Значит, в те минуты, когда не оставалось более никаких надежд на сохранение жизни, солдат все же продолжал беречь казенное имущество. Представления далекого мира продолжали хранить для него свою таинственную обязательность. Воля далекого и, казалось бы, столь чуждого в сложившейся обстановке распорядителя судеб менее значима, чем исполнение служебного долга.

Какая же страшная сила могла так искалечить человеческий мозг и человеческое сердце? Навсегда поразив воображение, парализовав умственные центры — живых, реальных людей превратив в безвольных слуг абстракции?

Что могло определить их волю?

Свободному волеизъявлению не могло быть места. Правительство было дано солдатам божественным провидением или волей исторических судеб. Никаких договоров они с ним не заключали. Правительство было им далеким и чуждым. — «До Бога высоко. До Царя далеко». Представления о внешней власти создавались по слухам, лубочным картинам, немногочисленным отдельным событиям — коронация, похороны, случайный проезд и прочее.
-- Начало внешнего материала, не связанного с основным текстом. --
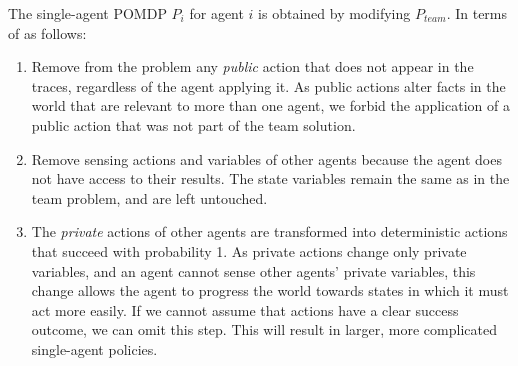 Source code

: {The single-agent POMDP $P_i$ for agent $i$ is obtained by modifying $P_{team}$. In terms of
as follows:
\begin{enumerate}
\item Remove from the problem any \emph{public} action that does not appear in the traces, regardless of the agent applying it. As public actions alter facts in the world that are relevant to more than one agent, we  forbid the application of a public action that was not part of the team solution.
\item Remove sensing actions and variables of other agents because the agent does
not have access to their results. The state variables remain the same as in the team problem, and are left untouched.
\item The \emph{private} actions of other agents are transformed into deterministic actions that succeed with probability 1.
As private actions change only private variables, and an agent cannot sense other agents' private variables, this change allows the agent to progress the world towards states in which it must act more easily.
If we cannot assume that actions have a clear success outcome, we can omit this step. This will result in larger, more complicated single-agent policies.


\end{enumerate}}
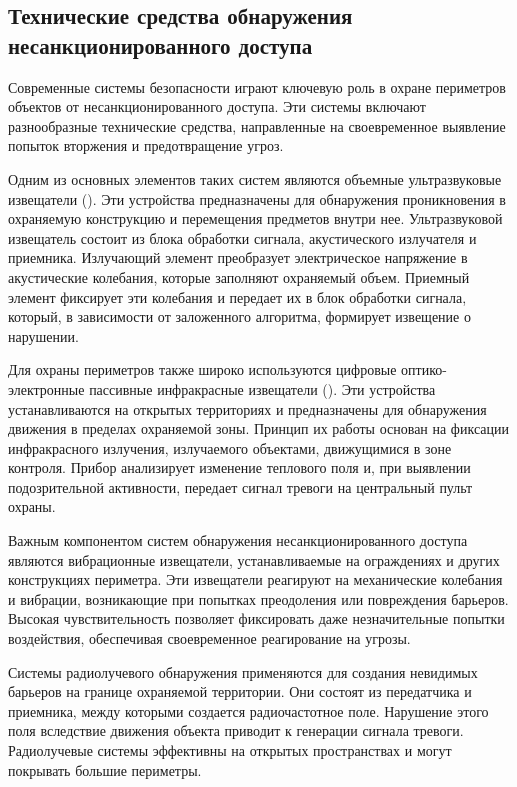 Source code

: \subsection{Технические средства обнаружения несанкционированного доступа}
Современные системы безопасности играют ключевую роль в охране периметров объектов от несанкционированного доступа. Эти системы включают разнообразные технические средства, направленные на своевременное выявление попыток вторжения и предотвращение угроз.

Одним из основных элементов таких систем являются объемные ультразвуковые извещатели (). Эти устройства предназначены для обнаружения проникновения в охраняемую конструкцию и перемещения предметов внутри нее. Ультразвуковой извещатель состоит из блока обработки сигнала, акустического излучателя и приемника. Излучающий элемент преобразует электрическое напряжение в акустические колебания, которые заполняют охраняемый объем. Приемный элемент фиксирует эти колебания и передает их в блок обработки сигнала, который, в зависимости от заложенного алгоритма, формирует извещение о нарушении.

Для охраны периметров также широко используются цифровые оптико-электронные пассивные инфракрасные извещатели (). Эти устройства устанавливаются на открытых территориях и предназначены для обнаружения движения в пределах охраняемой зоны. Принцип их работы основан на фиксации инфракрасного излучения, излучаемого объектами, движущимися в зоне контроля. Прибор анализирует изменение теплового поля и, при выявлении подозрительной активности, передает сигнал тревоги на центральный пульт охраны.

Важным компонентом систем обнаружения несанкционированного доступа являются вибрационные извещатели, устанавливаемые на ограждениях и других конструкциях периметра. Эти извещатели реагируют на механические колебания и вибрации, возникающие при попытках преодоления или повреждения барьеров. Высокая чувствительность позволяет фиксировать даже незначительные попытки воздействия, обеспечивая своевременное реагирование на угрозы.

Системы радиолучевого обнаружения применяются для создания невидимых барьеров на границе охраняемой территории. Они состоят из передатчика и приемника, между которыми создается радиочастотное поле. Нарушение этого поля вследствие движения объекта приводит к генерации сигнала тревоги. Радиолучевые системы эффективны на открытых пространствах и могут покрывать большие периметры.

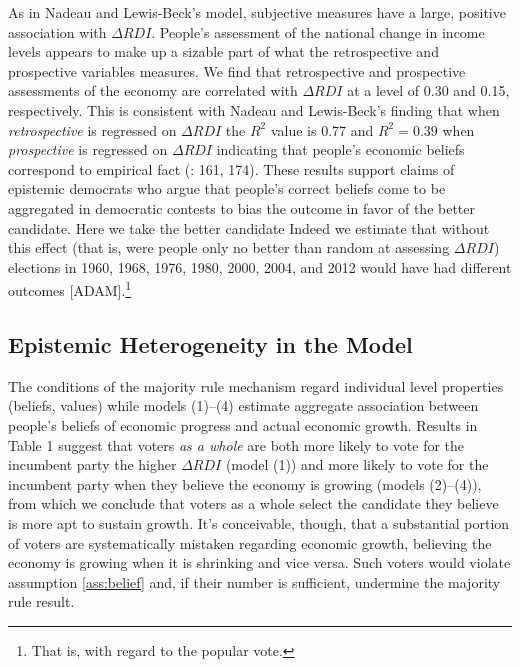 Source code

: \documentclass[11pt]{article}
\begin{document}
As in Nadeau and Lewis-Beck's model, subjective measures have a large, positive association with $\Delta RDI$.
 People's assessment of the national change in income levels appears to make up a sizable part of what the retrospective and prospective variables measures. 
 We find that retrospective and prospective assessments of the economy are correlated with $\Delta RDI$ at a level of 0.30 and 0.15, respectively.
  This is consistent with Nadeau and Lewis-Beck's finding that when \emph{retrospective} is regressed on $\Delta RDI$ the $R^2$ value is 0.77 and $R^2=0.39$ when \emph{prospective} is regressed on $\Delta RDI$  indicating that people's economic beliefs correspond to empirical fact (\cite{Nadeau:2001tw}: 161, 174). 
These results support claims of epistemic democrats who argue that people's correct beliefs come to be aggregated in democratic contests to bias the outcome in favor of the better candidate. Here we take the better candidate Indeed we estimate that without this effect (that is, were people only no better than random at assessing $\Delta RDI$) elections in 1960, 1968, 1976, 1980, 2000, 2004, and 2012 would have had different outcomes [ADAM].\footnote{That is, with regard to the popular vote.} 

\subsection{Epistemic Heterogeneity in the Model}\label{sec:heterogeneity}
The conditions of the majority rule mechanism regard individual level
properties (beliefs, values) while  models (1)--(4) estimate
aggregate association between people's beliefs of economic progress
and actual economic growth. Results in Table 1 suggest that voters \emph{as a whole} are both more likely to vote
for the incumbent party the higher $\Delta RDI$ (model (1)) and more
likely to vote for the incumbent party when they believe the economy
is growing (models (2)--(4)), from which we conclude that voters as
a whole select the candidate they believe is more apt to sustain growth. It's conceivable, though, that a substantial portion of voters are
systematically mistaken regarding economic growth, believing the
economy is growing when it is shrinking and vice versa. 
Such voters would violate assumption \ref{ass:belief} and, if their number
is sufficient, undermine the majority rule result.
\end{document}
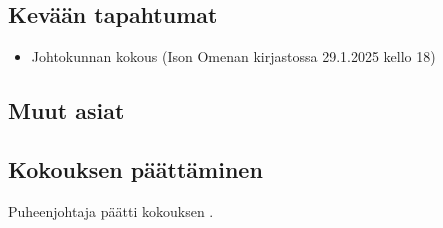 \documentclass[a4paper,12pt]{article}
\begin{document}
\subsection{Kevään tapahtumat}
\begin{itemize}
\item{Johtokunnan kokous} (Ison Omenan kirjastossa 29.1.2025 kello 18)
\end{itemize}
\subsection{Muut asiat}
\subsection{Kokouksen päättäminen}
Puheenjohtaja päätti kokouksen .
\end{document}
Ближайшие представители власти были известны главным образом благодаря присвоенным им отличиям (погоны, кокарды, оружие). Словом, как будто в жизни солдат не было таких отношений к власти, которые предполагали бы с их стороны какое-либо разумное согласие на совершение определенных действий или обратно отказ от определенных актов, почему-либо власти нежелательных...

Могло бы поведение солдат быть обусловлено убеждением в умственном превосходстве или моральном авторитете органов власти? Конечно, нет! Прежде всего, такие соображения не могли иметь места уже в силу совершенного незнакомства их или, по крайней мере, недостаточного знакомства, как мы только что говорили, с высшими органами власти. Препятствием для укрепления подобных соображений должна была бы быть и общая неразвитость повинующихся.

Остается страх наказания, непосредственного физического воздействия? Едва ли бы и это могло служить аргументом. Не говоря уже о том, что повинующихся всегда неизмеримо больше, чем приказывающих, — в интересующем нас случае у солдат перед лицом смерти, казалось, должны были бы стереться всякие представления об ожидающем их вменении, тем более что и речи не могло быть о какой-либо дисциплине в условиях этого страшного похода.

В чем же источник этой таинственной силы?

Благонамеренный русский историк дал однажды необычайно яркое, конкретное описание чувства этой силы: «Да, он (Царь) молчит, и между тем мысль о нем удерживает руку, уже поднятую, и она внезапно опускается в нерешительности. Да, он молчит, и между тем другие с мыслью о нем засыпают покойные на своих тернием покрытых ложах; одни почерпают в этой мысли для себя бодрость, другие поражаются робостью; для одних здесь надежда, для других — страх[1].»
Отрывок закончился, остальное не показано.